*Problem statement*. Down to the final line, print the records again exactly.

[[ Source data, beginning ]]

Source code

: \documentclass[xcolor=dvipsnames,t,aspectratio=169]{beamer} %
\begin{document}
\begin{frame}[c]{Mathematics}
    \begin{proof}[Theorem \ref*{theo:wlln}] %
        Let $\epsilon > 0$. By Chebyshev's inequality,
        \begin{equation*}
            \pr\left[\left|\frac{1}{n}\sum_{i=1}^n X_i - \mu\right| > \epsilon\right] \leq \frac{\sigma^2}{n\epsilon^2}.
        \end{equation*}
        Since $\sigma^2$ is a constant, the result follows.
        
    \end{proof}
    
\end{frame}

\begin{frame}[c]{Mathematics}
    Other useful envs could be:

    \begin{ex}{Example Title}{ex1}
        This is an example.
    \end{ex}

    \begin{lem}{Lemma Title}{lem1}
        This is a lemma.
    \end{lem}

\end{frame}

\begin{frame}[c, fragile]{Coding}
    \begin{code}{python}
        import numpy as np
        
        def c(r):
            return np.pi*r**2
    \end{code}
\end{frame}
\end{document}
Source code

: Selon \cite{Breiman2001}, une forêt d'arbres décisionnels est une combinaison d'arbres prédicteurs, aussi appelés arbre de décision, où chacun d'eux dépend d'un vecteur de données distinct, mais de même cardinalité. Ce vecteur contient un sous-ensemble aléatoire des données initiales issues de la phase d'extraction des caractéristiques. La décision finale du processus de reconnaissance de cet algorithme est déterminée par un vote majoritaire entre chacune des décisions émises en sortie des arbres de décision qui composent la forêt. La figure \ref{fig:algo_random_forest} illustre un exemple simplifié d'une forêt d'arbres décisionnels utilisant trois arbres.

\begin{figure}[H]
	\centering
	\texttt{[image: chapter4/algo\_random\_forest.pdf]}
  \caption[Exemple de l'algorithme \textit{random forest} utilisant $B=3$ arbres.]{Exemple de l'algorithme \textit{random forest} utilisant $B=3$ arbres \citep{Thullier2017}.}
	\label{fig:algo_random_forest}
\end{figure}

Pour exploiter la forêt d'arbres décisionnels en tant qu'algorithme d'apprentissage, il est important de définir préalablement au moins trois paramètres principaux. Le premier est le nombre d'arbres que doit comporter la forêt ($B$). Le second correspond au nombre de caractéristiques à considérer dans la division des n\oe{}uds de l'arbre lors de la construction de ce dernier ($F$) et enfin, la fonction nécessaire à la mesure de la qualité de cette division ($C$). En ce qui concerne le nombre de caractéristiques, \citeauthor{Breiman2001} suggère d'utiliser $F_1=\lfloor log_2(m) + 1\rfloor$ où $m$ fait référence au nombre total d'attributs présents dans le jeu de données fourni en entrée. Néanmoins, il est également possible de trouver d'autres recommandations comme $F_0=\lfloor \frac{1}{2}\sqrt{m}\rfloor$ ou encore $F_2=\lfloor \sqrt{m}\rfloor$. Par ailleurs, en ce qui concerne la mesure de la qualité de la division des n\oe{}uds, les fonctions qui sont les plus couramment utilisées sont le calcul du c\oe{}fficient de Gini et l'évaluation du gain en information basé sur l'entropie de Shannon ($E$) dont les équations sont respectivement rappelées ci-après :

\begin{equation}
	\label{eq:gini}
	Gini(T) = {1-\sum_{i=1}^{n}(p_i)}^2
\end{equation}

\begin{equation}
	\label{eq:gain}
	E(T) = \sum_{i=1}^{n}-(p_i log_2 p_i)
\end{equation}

[[ Source data, end ]]

*Response to the task*.
Source code

: \documentclass[xcolor=dvipsnames,t,aspectratio=169]{beamer} %
\begin{document}
\begin{frame}[c]{Mathematics}
    \begin{proof}[Theorem \ref*{theo:wlln}] %
        Let $\epsilon > 0$. By Chebyshev's inequality,
        \begin{equation*}
            \pr\left[\left|\frac{1}{n}\sum_{i=1}^n X_i - \mu\right| > \epsilon\right] \leq \frac{\sigma^2}{n\epsilon^2}.
        \end{equation*}
        Since $\sigma^2$ is a constant, the result follows.
        
    \end{proof}
    
\end{frame}

\begin{frame}[c]{Mathematics}
    Other useful envs could be:

    \begin{ex}{Example Title}{ex1}
        This is an example.
    \end{ex}

    \begin{lem}{Lemma Title}{lem1}
        This is a lemma.
    \end{lem}

\end{frame}

\begin{frame}[c, fragile]{Coding}
    \begin{code}{python}
        import numpy as np
        
        def c(r):
            return np.pi*r**2
    \end{code}
\end{frame}
\end{document}
Source code

: Selon \cite{Breiman2001}, une forêt d'arbres décisionnels est une combinaison d'arbres prédicteurs, aussi appelés arbre de décision, où chacun d'eux dépend d'un vecteur de données distinct, mais de même cardinalité. Ce vecteur contient un sous-ensemble aléatoire des données initiales issues de la phase d'extraction des caractéristiques. La décision finale du processus de reconnaissance de cet algorithme est déterminée par un vote majoritaire entre chacune des décisions émises en sortie des arbres de décision qui composent la forêt. La figure \ref{fig:algo_random_forest} illustre un exemple simplifié d'une forêt d'arbres décisionnels utilisant trois arbres.

\begin{figure}[H]
	\centering
	\texttt{[image: chapter4/algo\_random\_forest.pdf]}
  \caption[Exemple de l'algorithme \textit{random forest} utilisant $B=3$ arbres.]{Exemple de l'algorithme \textit{random forest} utilisant $B=3$ arbres \citep{Thullier2017}.}
	\label{fig:algo_random_forest}
\end{figure}

Pour exploiter la forêt d'arbres décisionnels en tant qu'algorithme d'apprentissage, il est important de définir préalablement au moins trois paramètres principaux. Le premier est le nombre d'arbres que doit comporter la forêt ($B$). Le second correspond au nombre de caractéristiques à considérer dans la division des n\oe{}uds de l'arbre lors de la construction de ce dernier ($F$) et enfin, la fonction nécessaire à la mesure de la qualité de cette division ($C$). En ce qui concerne le nombre de caractéristiques, \citeauthor{Breiman2001} suggère d'utiliser $F_1=\lfloor log_2(m) + 1\rfloor$ où $m$ fait référence au nombre total d'attributs présents dans le jeu de données fourni en entrée. Néanmoins, il est également possible de trouver d'autres recommandations comme $F_0=\lfloor \frac{1}{2}\sqrt{m}\rfloor$ ou encore $F_2=\lfloor \sqrt{m}\rfloor$. Par ailleurs, en ce qui concerne la mesure de la qualité de la division des n\oe{}uds, les fonctions qui sont les plus couramment utilisées sont le calcul du c\oe{}fficient de Gini et l'évaluation du gain en information basé sur l'entropie de Shannon ($E$) dont les équations sont respectivement rappelées ci-après :

\begin{equation}
	\label{eq:gini}
	Gini(T) = {1-\sum_{i=1}^{n}(p_i)}^2
\end{equation}

\begin{equation}
	\label{eq:gain}
	E(T) = \sum_{i=1}^{n}-(p_i log_2 p_i)
\end{equation}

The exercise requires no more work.